PROBLEM TO SOLVE: Go over the entries below line by line, copying each one that contains the word "chatpdf".

[Stored items from a collection]

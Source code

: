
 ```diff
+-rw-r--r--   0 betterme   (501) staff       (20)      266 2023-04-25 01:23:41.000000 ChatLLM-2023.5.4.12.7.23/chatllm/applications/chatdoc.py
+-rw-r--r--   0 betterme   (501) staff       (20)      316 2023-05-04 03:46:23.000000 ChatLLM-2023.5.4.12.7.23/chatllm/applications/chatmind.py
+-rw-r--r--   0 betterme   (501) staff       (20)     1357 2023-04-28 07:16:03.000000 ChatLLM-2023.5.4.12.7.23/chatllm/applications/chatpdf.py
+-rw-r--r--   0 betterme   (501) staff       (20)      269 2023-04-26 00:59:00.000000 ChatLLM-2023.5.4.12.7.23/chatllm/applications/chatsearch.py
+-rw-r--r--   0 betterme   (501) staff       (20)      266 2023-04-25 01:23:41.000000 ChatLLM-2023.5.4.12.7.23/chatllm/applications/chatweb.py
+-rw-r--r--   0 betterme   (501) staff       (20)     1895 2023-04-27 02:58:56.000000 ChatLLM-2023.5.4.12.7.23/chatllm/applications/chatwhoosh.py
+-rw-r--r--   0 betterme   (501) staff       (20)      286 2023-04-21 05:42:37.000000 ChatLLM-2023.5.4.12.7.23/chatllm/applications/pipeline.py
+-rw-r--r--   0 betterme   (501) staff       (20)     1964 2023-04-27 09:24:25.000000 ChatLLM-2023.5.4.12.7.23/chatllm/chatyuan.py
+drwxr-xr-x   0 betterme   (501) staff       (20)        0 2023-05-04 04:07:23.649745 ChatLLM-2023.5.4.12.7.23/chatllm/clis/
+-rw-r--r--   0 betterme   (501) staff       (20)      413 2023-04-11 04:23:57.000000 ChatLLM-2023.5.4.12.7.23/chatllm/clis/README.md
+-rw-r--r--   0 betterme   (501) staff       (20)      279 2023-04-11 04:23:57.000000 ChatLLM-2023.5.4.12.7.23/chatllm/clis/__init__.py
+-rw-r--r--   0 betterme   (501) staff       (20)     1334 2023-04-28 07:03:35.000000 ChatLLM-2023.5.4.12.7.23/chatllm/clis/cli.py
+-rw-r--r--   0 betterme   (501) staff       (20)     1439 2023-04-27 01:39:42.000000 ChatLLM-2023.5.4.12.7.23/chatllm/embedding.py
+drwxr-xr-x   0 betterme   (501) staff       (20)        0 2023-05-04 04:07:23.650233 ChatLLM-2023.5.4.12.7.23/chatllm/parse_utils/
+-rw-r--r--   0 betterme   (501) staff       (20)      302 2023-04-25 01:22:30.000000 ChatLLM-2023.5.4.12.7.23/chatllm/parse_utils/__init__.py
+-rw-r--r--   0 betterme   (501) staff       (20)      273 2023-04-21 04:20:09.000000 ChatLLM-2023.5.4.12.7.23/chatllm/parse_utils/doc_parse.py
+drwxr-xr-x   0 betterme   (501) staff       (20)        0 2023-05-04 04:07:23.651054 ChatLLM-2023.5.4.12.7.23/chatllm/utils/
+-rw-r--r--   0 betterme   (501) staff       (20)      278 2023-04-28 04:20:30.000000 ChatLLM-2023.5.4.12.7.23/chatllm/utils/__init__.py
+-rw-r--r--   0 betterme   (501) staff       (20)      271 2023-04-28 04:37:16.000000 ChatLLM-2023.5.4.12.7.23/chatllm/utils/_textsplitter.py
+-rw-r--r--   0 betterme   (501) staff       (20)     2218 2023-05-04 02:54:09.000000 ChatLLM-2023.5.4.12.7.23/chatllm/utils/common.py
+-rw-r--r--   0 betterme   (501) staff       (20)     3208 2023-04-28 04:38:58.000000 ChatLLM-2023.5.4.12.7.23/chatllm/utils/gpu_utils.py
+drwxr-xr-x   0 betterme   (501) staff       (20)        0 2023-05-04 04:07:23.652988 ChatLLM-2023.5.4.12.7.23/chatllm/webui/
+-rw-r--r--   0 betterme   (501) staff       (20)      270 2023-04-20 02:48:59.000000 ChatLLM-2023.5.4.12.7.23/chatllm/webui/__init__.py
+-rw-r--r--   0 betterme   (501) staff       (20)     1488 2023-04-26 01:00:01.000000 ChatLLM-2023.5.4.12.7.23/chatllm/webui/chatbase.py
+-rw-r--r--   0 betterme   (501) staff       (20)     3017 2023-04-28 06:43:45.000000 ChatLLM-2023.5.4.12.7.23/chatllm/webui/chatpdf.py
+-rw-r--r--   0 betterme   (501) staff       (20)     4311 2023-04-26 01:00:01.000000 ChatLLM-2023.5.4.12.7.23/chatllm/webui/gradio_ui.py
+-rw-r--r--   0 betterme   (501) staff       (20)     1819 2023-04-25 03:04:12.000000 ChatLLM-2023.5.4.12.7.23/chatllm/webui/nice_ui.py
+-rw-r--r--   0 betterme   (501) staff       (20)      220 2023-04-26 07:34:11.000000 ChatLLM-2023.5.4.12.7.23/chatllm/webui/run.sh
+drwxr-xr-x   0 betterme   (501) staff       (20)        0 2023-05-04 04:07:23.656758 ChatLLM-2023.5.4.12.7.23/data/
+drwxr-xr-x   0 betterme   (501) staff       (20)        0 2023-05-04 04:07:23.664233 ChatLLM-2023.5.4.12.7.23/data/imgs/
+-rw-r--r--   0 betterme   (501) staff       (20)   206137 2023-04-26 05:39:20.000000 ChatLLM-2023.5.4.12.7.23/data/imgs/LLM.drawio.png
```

ANSWER AREA:
+-rw-r--r--   0 betterme   (501) staff       (20)     1357 2023-04-28 07:16:03.000000 ChatLLM-2023.5.4.12.7.23/chatllm/applications/chatpdf.py
+-rw-r--r--   0 betterme   (501) staff       (20)     3017 2023-04-28 06:43:45.000000 ChatLLM-2023.5.4.12.7.23/chatllm/webui/chatpdf.py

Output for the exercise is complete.